Collected data
>>>

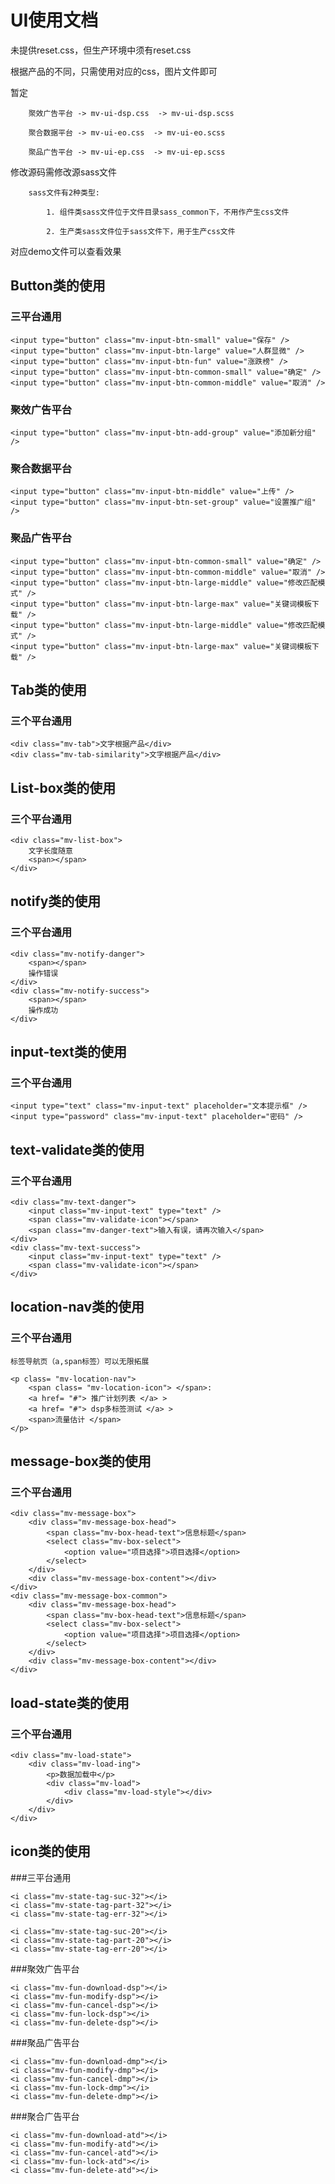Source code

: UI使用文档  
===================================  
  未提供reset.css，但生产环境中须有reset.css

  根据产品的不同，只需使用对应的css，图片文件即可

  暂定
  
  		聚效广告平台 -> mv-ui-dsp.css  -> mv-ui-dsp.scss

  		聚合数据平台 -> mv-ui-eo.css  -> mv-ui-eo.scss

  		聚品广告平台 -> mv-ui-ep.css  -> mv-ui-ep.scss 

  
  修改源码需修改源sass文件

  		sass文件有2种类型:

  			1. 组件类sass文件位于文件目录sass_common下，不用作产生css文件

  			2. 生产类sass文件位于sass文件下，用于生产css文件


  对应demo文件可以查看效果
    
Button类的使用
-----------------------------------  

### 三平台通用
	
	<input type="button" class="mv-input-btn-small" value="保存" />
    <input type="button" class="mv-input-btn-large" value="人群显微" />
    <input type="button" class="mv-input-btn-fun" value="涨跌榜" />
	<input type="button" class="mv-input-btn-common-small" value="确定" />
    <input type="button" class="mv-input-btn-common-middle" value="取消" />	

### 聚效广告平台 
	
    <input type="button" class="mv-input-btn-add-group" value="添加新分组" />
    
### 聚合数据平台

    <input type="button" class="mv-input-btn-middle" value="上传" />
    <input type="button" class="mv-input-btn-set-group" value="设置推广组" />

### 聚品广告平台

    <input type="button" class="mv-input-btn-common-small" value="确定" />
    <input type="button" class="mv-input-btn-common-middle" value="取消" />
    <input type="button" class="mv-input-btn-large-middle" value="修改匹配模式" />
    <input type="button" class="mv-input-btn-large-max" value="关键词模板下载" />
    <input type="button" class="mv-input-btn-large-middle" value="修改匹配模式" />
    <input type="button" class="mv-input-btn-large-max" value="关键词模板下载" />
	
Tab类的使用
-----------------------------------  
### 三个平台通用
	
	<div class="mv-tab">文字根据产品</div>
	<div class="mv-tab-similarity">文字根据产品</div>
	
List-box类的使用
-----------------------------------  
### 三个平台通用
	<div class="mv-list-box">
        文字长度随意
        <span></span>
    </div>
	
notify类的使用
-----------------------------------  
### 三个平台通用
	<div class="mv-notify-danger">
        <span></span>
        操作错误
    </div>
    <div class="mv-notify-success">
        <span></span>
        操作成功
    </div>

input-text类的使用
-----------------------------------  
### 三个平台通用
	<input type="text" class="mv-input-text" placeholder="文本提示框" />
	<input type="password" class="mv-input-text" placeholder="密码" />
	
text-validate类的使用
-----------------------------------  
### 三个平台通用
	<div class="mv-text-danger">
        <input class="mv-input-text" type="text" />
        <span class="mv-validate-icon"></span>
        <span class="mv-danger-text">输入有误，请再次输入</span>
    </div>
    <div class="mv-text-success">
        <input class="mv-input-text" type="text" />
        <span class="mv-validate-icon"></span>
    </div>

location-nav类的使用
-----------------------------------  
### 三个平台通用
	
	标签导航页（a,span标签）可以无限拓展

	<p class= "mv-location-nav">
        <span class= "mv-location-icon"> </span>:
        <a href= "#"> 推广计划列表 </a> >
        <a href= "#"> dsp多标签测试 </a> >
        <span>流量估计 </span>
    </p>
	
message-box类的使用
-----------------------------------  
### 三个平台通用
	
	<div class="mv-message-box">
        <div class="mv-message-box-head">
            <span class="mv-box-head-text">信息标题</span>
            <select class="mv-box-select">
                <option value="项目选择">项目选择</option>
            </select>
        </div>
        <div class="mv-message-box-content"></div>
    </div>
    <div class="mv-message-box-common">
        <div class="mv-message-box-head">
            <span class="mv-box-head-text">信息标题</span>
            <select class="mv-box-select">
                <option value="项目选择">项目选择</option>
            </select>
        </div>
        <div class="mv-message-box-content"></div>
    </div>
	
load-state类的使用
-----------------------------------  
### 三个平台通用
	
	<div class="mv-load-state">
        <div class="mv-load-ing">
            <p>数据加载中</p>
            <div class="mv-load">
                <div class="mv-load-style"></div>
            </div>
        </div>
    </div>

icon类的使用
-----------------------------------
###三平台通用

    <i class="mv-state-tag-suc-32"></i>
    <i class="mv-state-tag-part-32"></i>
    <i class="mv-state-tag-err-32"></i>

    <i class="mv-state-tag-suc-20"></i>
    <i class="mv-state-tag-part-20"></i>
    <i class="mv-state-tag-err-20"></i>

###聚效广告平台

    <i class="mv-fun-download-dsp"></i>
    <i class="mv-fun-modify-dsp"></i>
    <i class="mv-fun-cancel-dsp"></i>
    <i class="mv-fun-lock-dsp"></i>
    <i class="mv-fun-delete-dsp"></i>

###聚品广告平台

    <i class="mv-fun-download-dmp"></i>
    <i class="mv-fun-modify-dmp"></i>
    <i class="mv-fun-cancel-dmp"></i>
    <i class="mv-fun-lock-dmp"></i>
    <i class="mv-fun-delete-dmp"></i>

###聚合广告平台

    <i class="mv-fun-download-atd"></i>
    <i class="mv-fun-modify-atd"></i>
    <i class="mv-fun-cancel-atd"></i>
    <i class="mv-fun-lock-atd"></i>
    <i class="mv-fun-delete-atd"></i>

<<<

GOAL OF THE EXERCISE
Your reply must reproduce all of the entries exactly and contain no pictures.

SOLUTION
Source code

: UI使用文档  
===================================  
  未提供reset.css，但生产环境中须有reset.css

  根据产品的不同，只需使用对应的css，图片文件即可

  暂定
  
  		聚效广告平台 -> mv-ui-dsp.css  -> mv-ui-dsp.scss

  		聚合数据平台 -> mv-ui-eo.css  -> mv-ui-eo.scss

  		聚品广告平台 -> mv-ui-ep.css  -> mv-ui-ep.scss 

  
  修改源码需修改源sass文件

  		sass文件有2种类型:

  			1. 组件类sass文件位于文件目录sass_common下，不用作产生css文件

  			2. 生产类sass文件位于sass文件下，用于生产css文件


  对应demo文件可以查看效果
    
Button类的使用
-----------------------------------  

### 三平台通用
	
	<input type="button" class="mv-input-btn-small" value="保存" />
    <input type="button" class="mv-input-btn-large" value="人群显微" />
    <input type="button" class="mv-input-btn-fun" value="涨跌榜" />
	<input type="button" class="mv-input-btn-common-small" value="确定" />
    <input type="button" class="mv-input-btn-common-middle" value="取消" />	

### 聚效广告平台 
	
    <input type="button" class="mv-input-btn-add-group" value="添加新分组" />
    
### 聚合数据平台

    <input type="button" class="mv-input-btn-middle" value="上传" />
    <input type="button" class="mv-input-btn-set-group" value="设置推广组" />

### 聚品广告平台

    <input type="button" class="mv-input-btn-common-small" value="确定" />
    <input type="button" class="mv-input-btn-common-middle" value="取消" />
    <input type="button" class="mv-input-btn-large-middle" value="修改匹配模式" />
    <input type="button" class="mv-input-btn-large-max" value="关键词模板下载" />
    <input type="button" class="mv-input-btn-large-middle" value="修改匹配模式" />
    <input type="button" class="mv-input-btn-large-max" value="关键词模板下载" />
	
Tab类的使用
-----------------------------------  
### 三个平台通用
	
	<div class="mv-tab">文字根据产品</div>
	<div class="mv-tab-similarity">文字根据产品</div>
	
List-box类的使用
-----------------------------------  
### 三个平台通用
	<div class="mv-list-box">
        文字长度随意
        <span></span>
    </div>
	
notify类的使用
-----------------------------------  
### 三个平台通用
	<div class="mv-notify-danger">
        <span></span>
        操作错误
    </div>
    <div class="mv-notify-success">
        <span></span>
        操作成功
    </div>

input-text类的使用
-----------------------------------  
### 三个平台通用
	<input type="text" class="mv-input-text" placeholder="文本提示框" />
	<input type="password" class="mv-input-text" placeholder="密码" />
	
text-validate类的使用
-----------------------------------  
### 三个平台通用
	<div class="mv-text-danger">
        <input class="mv-input-text" type="text" />
        <span class="mv-validate-icon"></span>
        <span class="mv-danger-text">输入有误，请再次输入</span>
    </div>
    <div class="mv-text-success">
        <input class="mv-input-text" type="text" />
        <span class="mv-validate-icon"></span>
    </div>

location-nav类的使用
-----------------------------------  
### 三个平台通用
	
	标签导航页（a,span标签）可以无限拓展

	<p class= "mv-location-nav">
        <span class= "mv-location-icon"> </span>:
        <a href= "#"> 推广计划列表 </a> >
        <a href= "#"> dsp多标签测试 </a> >
        <span>流量估计 </span>
    </p>
	
message-box类的使用
-----------------------------------  
### 三个平台通用
	
	<div class="mv-message-box">
        <div class="mv-message-box-head">
            <span class="mv-box-head-text">信息标题</span>
            <select class="mv-box-select">
                <option value="项目选择">项目选择</option>
            </select>
        </div>
        <div class="mv-message-box-content"></div>
    </div>
    <div class="mv-message-box-common">
        <div class="mv-message-box-head">
            <span class="mv-box-head-text">信息标题</span>
            <select class="mv-box-select">
                <option value="项目选择">项目选择</option>
            </select>
        </div>
        <div class="mv-message-box-content"></div>
    </div>
	
load-state类的使用
-----------------------------------  
### 三个平台通用
	
	<div class="mv-load-state">
        <div class="mv-load-ing">
            <p>数据加载中</p>
            <div class="mv-load">
                <div class="mv-load-style"></div>
            </div>
        </div>
    </div>

icon类的使用
-----------------------------------
###三平台通用

    <i class="mv-state-tag-suc-32"></i>
    <i class="mv-state-tag-part-32"></i>
    <i class="mv-state-tag-err-32"></i>

    <i class="mv-state-tag-suc-20"></i>
    <i class="mv-state-tag-part-20"></i>
    <i class="mv-state-tag-err-20"></i>

###聚效广告平台

    <i class="mv-fun-download-dsp"></i>
    <i class="mv-fun-modify-dsp"></i>
    <i class="mv-fun-cancel-dsp"></i>
    <i class="mv-fun-lock-dsp"></i>
    <i class="mv-fun-delete-dsp"></i>

###聚品广告平台

    <i class="mv-fun-download-dmp"></i>
    <i class="mv-fun-modify-dmp"></i>
    <i class="mv-fun-cancel-dmp"></i>
    <i class="mv-fun-lock-dmp"></i>
    <i class="mv-fun-delete-dmp"></i>

###聚合广告平台

    <i class="mv-fun-download-atd"></i>
    <i class="mv-fun-modify-atd"></i>
    <i class="mv-fun-cancel-atd"></i>
    <i class="mv-fun-lock-atd"></i>
    <i class="mv-fun-delete-atd"></i>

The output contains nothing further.